Eben Nadeak dan Katherine LeeAnne (Analisadaily/Adelina Savitri Lubis)
Analisadaily.com, Medan – Sukses di negeri orang tak membuat Eben Nadeak lupa pada tanah kelahirannya. Pengusaha sukses bidang kuliner di Amerika Serikat asal Samosir ini untuk kedua kalinya pulang kampung ke Sumatera Utara (Sumut).
Berbeda dengan cerita kepulangan pertamanya ke Sumut sekitar 17 tahun lalu, tepatnya pada 2005 lalu, kali ini pria yang akrab disapa Eben ini ingin membangun kampungnya persis filosofi marsipature hutana be (Martabe).
“Saya ingin membangun pusat kuliner di Samosir, membangun sekolah, juga menciptakan lapangan kerja di tanah kelahiran saya,” ungkapnya dalam bincang santai, Selasa (7/6), didampingi Sabam Nadeak, sang abang, Ramon, sang ajudan, serta Sukraj Singh, mantan pelari atletik nasional.
Tak sendirian, Eben memboyong istrinya, Katherine LeeAnne juga dua anaknya, Francisco Nadeak dan Lorenzo Nadeak yang merupakan asli warga negara Amerika Serikat. Bagi lelaki 45 tahun ini sebuah keberhasilan atau kesuksesan yang tersemat dalam diri seseorang tak berguna jika tak memberikan manfaat bagi banyak orang.

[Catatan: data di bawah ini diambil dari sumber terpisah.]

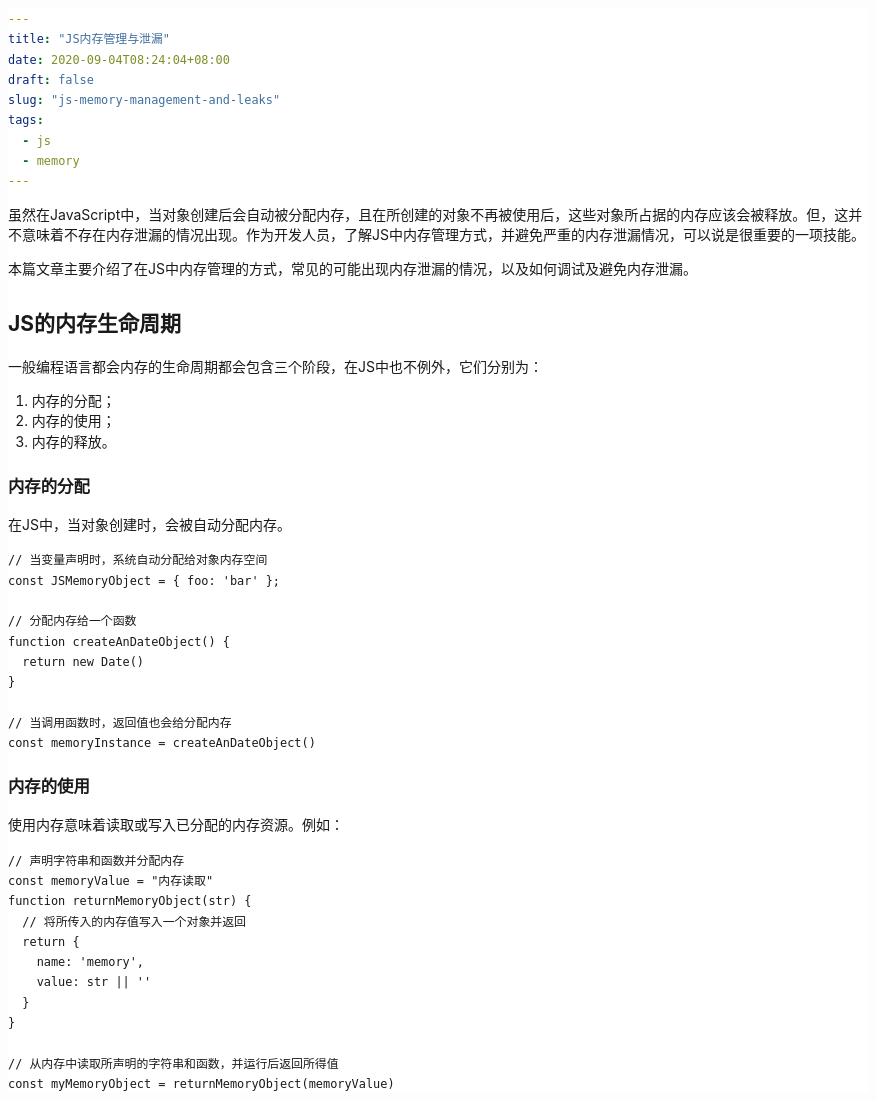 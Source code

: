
 ```yaml
---
title: "JS内存管理与泄漏"
date: 2020-09-04T08:24:04+08:00
draft: false
slug: "js-memory-management-and-leaks"
tags: 
  - js
  - memory
---
```


虽然在JavaScript中，当对象创建后会自动被分配内存，且在所创建的对象不再被使用后，这些对象所占据的内存应该会被释放。但，这并不意味着不存在内存泄漏的情况出现。作为开发人员，了解JS中内存管理方式，并避免严重的内存泄漏情况，可以说是很重要的一项技能。

本篇文章主要介绍了在JS中内存管理的方式，常见的可能出现内存泄漏的情况，以及如何调试及避免内存泄漏。

## JS的内存生命周期

一般编程语言都会内存的生命周期都会包含三个阶段，在JS中也不例外，它们分别为：
1. 内存的分配；
2. 内存的使用；
3. 内存的释放。

### 内存的分配

在JS中，当对象创建时，会被自动分配内存。

```
// 当变量声明时，系统自动分配给对象内存空间
const JSMemoryObject = { foo: 'bar' };

// 分配内存给一个函数
function createAnDateObject() {
  return new Date()
}

// 当调用函数时，返回值也会给分配内存
const memoryInstance = createAnDateObject()
```

### 内存的使用

使用内存意味着读取或写入已分配的内存资源。例如：

```
// 声明字符串和函数并分配内存
const memoryValue = "内存读取"
function returnMemoryObject(str) {
  // 将所传入的内存值写入一个对象并返回
  return {
    name: 'memory',
    value: str || ''
  }
}

// 从内存中读取所声明的字符串和函数，并运行后返回所得值
const myMemoryObject = returnMemoryObject(memoryValue)

```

Hal itu juga yang melatarbelakangi anak ketujuh dari delapan bersaudara ini ingin membangun Samosir. “Amerika adalah impian setiap orang di dunia, lantas saya berpikir bagaimana memindahkan impian itu ke Samosir; menjadi Samosir Dream. Dan, pengalaman 22 tahun di Amerika Serikat cukup untuk mewujudkan itu di tanah kelahiran saya,” terangnya.
Maka kepulangannya kali ini bertujuan untuk melihat situasi dan kondisi di Samosir, apa saja yang perlu dibenahi, termasuk menyiapkan SDM yang berkualitas untuk mewujudkan Samosir Dream.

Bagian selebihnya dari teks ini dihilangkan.